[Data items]
※
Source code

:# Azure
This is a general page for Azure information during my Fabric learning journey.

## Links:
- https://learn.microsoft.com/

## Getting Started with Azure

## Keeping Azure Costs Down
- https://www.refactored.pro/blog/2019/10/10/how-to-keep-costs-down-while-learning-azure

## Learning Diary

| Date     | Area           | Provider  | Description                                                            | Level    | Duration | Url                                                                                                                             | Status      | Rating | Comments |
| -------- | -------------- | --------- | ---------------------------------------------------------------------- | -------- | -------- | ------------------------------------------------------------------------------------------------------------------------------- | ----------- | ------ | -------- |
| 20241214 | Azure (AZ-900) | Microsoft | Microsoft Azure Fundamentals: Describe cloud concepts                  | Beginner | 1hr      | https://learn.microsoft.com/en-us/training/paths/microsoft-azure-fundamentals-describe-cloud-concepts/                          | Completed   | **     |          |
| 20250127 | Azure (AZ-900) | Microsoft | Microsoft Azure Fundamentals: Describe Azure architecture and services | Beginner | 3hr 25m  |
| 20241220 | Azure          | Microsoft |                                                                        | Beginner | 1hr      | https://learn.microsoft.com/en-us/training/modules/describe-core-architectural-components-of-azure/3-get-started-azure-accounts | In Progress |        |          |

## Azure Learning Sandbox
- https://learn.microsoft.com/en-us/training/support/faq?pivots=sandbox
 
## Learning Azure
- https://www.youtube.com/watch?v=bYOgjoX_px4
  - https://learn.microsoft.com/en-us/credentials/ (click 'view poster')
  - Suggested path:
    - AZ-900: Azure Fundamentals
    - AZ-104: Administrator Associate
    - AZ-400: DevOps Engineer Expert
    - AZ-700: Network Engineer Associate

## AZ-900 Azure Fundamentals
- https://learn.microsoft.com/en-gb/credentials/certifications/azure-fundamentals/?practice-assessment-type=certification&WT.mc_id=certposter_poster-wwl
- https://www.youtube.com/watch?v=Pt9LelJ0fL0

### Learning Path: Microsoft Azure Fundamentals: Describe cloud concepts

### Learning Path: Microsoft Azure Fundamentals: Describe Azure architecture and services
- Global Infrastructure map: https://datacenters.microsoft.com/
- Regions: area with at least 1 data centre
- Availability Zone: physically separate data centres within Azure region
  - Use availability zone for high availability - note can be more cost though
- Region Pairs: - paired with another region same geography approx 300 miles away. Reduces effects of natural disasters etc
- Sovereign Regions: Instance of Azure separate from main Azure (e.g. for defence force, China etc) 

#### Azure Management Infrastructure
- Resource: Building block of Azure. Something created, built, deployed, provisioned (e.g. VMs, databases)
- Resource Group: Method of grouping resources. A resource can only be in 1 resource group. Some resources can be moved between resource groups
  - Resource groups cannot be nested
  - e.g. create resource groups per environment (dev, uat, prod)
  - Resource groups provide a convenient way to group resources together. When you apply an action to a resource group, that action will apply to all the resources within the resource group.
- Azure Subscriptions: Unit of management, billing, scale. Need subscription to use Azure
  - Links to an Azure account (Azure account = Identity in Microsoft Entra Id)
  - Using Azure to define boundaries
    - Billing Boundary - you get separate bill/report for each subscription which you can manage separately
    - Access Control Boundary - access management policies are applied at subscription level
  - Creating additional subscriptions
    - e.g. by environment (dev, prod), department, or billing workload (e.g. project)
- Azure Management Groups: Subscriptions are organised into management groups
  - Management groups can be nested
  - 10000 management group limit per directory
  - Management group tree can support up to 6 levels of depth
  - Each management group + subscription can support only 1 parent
※
• **Work order**:
Could you restate, word for word, every line from the one containing "- Management groups can be nested" through the last line of the records above, and nothing more?

• **Answer area**:
  - Management groups can be nested
  - 10000 management group limit per directory
  - Management group tree can support up to 6 levels of depth
  - Each management group + subscription can support only 1 parent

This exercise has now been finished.